(Stored data entries)
[Start of section]
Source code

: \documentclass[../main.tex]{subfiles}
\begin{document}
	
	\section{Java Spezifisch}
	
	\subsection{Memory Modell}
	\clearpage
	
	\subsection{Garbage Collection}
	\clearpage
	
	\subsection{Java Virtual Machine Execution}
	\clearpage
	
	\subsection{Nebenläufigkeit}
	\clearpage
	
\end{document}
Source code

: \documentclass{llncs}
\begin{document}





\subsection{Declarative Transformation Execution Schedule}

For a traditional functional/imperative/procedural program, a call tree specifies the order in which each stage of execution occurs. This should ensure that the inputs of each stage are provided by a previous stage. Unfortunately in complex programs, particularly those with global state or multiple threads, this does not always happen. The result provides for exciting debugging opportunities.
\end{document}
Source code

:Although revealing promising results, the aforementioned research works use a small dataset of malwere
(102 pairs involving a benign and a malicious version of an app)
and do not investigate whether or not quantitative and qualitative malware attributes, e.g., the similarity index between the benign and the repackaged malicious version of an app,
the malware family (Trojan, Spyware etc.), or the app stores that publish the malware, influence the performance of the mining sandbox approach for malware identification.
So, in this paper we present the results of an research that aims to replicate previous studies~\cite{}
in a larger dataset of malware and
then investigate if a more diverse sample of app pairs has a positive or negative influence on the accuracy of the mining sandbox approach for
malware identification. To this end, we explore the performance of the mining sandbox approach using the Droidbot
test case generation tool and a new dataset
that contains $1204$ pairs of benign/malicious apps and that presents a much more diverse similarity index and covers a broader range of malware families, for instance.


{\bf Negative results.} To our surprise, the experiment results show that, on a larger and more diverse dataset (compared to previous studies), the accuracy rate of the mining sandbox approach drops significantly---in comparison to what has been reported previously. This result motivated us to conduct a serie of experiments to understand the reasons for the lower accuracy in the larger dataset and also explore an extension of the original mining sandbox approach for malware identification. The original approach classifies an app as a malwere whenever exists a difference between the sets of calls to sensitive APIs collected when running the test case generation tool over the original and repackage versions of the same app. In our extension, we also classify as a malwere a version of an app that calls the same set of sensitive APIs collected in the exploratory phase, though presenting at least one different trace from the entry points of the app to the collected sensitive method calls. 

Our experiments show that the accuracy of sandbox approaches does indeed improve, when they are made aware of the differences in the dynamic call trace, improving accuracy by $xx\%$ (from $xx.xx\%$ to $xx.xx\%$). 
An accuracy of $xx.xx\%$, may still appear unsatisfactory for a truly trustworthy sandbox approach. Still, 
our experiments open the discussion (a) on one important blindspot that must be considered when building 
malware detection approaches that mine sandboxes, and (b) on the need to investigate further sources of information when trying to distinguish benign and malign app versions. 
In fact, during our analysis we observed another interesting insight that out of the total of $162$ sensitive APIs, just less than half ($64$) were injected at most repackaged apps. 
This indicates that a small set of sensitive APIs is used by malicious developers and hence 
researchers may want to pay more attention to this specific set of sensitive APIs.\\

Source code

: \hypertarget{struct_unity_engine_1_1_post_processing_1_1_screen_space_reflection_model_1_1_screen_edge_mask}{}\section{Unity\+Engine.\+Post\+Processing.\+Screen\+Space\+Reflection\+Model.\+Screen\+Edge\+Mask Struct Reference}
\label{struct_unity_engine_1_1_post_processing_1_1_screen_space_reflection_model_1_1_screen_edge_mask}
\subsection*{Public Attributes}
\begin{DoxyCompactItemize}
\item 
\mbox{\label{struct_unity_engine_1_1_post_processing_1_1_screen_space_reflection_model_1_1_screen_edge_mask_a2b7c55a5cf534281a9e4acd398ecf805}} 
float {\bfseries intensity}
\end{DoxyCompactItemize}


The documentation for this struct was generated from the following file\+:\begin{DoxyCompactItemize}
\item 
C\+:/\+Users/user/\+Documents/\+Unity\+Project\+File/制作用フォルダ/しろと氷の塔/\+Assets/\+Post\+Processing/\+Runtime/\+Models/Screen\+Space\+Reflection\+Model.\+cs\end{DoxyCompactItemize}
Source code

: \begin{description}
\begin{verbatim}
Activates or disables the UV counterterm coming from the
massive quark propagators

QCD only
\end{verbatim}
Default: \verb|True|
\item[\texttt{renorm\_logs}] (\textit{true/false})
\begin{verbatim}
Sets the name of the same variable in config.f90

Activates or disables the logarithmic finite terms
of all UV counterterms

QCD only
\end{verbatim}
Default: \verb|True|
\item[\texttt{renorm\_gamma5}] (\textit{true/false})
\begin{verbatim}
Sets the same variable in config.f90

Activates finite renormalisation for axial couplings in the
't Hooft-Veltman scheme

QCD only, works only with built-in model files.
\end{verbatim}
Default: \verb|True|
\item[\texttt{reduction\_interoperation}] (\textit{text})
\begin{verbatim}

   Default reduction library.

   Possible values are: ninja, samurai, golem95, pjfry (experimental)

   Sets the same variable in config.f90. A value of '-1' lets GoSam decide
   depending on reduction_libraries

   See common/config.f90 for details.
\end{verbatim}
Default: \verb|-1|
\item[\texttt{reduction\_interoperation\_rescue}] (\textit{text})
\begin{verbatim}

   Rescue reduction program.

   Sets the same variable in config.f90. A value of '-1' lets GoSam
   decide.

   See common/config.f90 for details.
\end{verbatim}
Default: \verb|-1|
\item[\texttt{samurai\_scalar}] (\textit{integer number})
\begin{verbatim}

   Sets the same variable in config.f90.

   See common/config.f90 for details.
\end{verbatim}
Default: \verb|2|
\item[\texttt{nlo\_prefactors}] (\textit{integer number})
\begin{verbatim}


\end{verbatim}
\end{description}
[End of section]
* **Problem to solve**
Scan the entries above for the string "apps", and copy every line where it turns up.

* **Problem solution**
that contains $1204$ pairs of benign/malicious apps and that presents a much more diverse similarity index and covers a broader range of malware families, for instance.
In fact, during our analysis we observed another interesting insight that out of the total of $162$ sensitive APIs, just less than half ($64$) were injected at most repackaged apps. 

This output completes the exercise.